- What the exercise asks: Pick each line containing the word "apiKey" out of the data below.

- Records provided:
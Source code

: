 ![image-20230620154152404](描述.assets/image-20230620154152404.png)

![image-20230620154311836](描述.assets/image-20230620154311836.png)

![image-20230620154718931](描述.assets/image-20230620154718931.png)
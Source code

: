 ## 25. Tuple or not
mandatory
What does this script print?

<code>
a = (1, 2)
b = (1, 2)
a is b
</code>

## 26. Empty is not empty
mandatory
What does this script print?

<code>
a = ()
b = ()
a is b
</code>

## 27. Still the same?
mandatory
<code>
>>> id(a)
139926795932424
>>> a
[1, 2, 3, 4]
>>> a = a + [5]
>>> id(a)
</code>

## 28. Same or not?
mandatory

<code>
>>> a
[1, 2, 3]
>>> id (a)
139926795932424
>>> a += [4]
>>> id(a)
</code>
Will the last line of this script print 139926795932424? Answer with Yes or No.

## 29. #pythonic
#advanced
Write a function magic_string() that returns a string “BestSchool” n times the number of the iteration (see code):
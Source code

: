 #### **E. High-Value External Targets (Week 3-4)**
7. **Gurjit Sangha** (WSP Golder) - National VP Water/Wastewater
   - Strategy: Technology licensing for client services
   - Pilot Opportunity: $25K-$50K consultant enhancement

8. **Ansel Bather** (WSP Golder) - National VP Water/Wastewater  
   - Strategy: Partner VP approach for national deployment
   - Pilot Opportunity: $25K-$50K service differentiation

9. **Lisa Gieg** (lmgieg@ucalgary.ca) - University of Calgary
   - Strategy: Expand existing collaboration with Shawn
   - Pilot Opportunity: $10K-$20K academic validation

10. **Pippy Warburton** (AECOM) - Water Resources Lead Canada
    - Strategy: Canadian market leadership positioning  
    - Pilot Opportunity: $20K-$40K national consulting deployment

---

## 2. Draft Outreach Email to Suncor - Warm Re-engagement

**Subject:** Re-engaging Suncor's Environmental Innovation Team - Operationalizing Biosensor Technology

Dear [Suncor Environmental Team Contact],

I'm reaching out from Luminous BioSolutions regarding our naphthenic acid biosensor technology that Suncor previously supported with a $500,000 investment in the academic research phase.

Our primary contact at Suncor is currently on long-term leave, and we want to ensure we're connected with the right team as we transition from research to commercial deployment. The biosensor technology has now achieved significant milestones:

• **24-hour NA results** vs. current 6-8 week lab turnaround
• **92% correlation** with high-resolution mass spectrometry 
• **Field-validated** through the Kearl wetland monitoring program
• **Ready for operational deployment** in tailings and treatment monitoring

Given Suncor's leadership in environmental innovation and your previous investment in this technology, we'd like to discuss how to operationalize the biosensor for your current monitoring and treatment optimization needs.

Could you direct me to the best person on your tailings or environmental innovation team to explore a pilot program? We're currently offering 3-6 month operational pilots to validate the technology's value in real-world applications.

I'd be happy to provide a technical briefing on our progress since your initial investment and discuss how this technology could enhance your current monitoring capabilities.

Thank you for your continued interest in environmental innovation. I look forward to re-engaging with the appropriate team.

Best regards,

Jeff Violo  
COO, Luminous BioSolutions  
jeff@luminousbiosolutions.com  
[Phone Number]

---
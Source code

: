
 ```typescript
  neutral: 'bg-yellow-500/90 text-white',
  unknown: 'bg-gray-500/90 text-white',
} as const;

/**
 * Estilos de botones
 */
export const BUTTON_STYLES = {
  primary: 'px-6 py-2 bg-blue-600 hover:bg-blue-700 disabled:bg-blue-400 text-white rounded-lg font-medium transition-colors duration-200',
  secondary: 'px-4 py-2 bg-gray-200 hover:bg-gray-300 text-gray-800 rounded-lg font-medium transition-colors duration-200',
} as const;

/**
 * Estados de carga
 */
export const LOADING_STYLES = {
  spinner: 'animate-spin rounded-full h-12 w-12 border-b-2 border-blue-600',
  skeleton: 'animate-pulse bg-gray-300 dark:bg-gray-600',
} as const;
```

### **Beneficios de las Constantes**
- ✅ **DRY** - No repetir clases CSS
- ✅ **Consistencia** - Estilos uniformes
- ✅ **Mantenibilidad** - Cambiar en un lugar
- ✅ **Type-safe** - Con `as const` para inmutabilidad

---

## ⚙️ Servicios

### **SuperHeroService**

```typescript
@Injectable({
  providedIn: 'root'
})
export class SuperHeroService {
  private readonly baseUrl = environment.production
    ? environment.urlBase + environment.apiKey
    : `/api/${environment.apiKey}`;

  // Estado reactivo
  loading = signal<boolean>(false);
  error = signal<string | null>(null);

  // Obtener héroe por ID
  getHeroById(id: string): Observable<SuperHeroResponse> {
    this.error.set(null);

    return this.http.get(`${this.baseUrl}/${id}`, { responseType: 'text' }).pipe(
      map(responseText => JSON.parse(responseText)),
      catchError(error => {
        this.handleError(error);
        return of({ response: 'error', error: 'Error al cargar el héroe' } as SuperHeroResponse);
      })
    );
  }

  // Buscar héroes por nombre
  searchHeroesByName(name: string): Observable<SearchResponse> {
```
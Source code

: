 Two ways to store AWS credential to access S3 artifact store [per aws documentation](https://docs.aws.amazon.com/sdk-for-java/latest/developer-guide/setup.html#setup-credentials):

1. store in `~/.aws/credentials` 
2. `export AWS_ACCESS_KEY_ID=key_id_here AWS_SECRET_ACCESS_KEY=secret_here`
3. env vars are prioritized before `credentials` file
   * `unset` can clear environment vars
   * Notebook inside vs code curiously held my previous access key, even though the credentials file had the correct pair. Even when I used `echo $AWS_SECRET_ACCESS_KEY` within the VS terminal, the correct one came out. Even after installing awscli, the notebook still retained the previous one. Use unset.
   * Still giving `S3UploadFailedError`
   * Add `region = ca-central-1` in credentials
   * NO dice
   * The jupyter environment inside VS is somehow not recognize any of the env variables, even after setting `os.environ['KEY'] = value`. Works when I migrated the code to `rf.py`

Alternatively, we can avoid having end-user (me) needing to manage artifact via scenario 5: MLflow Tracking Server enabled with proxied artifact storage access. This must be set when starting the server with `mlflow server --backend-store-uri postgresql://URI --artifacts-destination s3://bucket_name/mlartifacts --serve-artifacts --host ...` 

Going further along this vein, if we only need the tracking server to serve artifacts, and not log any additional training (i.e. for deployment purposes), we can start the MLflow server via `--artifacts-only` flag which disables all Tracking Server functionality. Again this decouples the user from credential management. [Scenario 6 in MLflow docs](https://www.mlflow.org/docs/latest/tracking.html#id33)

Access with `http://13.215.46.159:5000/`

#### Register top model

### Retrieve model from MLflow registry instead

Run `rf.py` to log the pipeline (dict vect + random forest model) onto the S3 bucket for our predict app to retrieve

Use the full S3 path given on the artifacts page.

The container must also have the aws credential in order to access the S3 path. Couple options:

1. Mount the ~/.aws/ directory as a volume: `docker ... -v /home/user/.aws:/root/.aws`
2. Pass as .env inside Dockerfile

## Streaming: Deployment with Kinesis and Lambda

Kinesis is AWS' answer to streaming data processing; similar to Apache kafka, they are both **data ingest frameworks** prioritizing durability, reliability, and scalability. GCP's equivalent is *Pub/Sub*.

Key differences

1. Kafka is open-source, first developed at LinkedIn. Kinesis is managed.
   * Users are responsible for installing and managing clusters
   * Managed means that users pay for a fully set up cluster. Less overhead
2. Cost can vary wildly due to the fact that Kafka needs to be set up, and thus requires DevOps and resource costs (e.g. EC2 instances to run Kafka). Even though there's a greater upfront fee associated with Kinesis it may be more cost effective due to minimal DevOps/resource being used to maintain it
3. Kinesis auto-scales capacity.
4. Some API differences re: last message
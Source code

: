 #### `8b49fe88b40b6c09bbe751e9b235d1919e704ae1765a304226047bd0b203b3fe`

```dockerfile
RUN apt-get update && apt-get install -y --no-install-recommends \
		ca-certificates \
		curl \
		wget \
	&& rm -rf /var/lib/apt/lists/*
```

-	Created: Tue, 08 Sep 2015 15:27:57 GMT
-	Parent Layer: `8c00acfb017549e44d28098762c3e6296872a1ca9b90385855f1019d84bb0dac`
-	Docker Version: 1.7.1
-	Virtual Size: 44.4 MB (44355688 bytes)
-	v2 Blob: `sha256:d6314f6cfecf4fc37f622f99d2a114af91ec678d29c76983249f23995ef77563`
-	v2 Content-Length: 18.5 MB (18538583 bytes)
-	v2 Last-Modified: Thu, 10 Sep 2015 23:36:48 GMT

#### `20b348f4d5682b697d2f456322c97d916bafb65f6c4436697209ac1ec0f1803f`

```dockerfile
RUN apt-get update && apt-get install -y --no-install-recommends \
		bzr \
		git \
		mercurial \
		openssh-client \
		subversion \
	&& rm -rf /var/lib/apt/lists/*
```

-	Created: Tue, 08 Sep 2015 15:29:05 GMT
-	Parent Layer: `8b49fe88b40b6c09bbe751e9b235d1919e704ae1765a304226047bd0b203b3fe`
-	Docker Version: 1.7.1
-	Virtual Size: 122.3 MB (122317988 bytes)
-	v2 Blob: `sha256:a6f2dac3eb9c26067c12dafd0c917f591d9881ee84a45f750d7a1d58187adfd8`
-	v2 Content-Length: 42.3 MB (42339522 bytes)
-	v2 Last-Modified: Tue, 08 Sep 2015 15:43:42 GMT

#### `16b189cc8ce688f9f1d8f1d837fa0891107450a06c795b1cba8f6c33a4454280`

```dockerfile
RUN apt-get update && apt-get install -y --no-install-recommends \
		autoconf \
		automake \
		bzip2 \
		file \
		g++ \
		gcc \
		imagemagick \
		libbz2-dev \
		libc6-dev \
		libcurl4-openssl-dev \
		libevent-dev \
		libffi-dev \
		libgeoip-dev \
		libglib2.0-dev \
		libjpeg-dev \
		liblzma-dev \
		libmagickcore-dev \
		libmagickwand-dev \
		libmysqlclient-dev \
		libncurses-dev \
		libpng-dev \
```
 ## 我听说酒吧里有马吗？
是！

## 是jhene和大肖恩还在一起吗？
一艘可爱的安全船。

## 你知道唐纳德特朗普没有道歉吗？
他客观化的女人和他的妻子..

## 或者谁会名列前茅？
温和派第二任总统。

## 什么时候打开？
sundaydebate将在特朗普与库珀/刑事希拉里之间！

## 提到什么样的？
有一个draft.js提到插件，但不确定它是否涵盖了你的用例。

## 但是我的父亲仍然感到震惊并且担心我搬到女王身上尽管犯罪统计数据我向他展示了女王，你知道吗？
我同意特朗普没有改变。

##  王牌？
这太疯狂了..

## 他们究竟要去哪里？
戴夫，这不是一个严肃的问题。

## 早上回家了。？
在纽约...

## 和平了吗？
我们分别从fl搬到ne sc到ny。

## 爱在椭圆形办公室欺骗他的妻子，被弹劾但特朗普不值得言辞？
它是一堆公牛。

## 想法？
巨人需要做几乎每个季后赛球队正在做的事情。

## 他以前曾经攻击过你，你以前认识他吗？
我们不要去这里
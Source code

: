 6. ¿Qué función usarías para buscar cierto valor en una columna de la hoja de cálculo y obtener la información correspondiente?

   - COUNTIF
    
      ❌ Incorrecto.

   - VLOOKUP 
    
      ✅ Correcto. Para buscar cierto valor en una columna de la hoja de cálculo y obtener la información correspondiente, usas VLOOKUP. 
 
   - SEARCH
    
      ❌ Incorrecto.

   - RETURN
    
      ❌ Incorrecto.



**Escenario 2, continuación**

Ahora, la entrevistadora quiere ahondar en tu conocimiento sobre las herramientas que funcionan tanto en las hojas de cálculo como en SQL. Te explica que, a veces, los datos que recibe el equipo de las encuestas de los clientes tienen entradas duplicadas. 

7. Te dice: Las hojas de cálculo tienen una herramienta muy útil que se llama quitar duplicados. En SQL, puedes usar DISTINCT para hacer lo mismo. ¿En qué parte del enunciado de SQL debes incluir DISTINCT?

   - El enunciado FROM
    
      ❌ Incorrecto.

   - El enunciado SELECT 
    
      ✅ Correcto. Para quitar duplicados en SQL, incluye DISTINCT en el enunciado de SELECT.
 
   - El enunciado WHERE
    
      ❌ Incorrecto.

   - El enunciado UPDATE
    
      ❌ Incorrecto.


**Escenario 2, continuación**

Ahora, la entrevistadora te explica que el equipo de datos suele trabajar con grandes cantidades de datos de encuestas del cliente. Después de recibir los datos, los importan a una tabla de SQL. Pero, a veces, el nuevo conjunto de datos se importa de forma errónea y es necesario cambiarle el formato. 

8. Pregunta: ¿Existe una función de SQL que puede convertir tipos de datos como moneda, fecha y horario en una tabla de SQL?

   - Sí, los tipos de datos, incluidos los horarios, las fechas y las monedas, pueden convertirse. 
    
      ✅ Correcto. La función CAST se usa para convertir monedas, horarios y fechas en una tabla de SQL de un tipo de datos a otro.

- Result for this task:
    ? environment.urlBase + environment.apiKey
    : `/api/${environment.apiKey}`;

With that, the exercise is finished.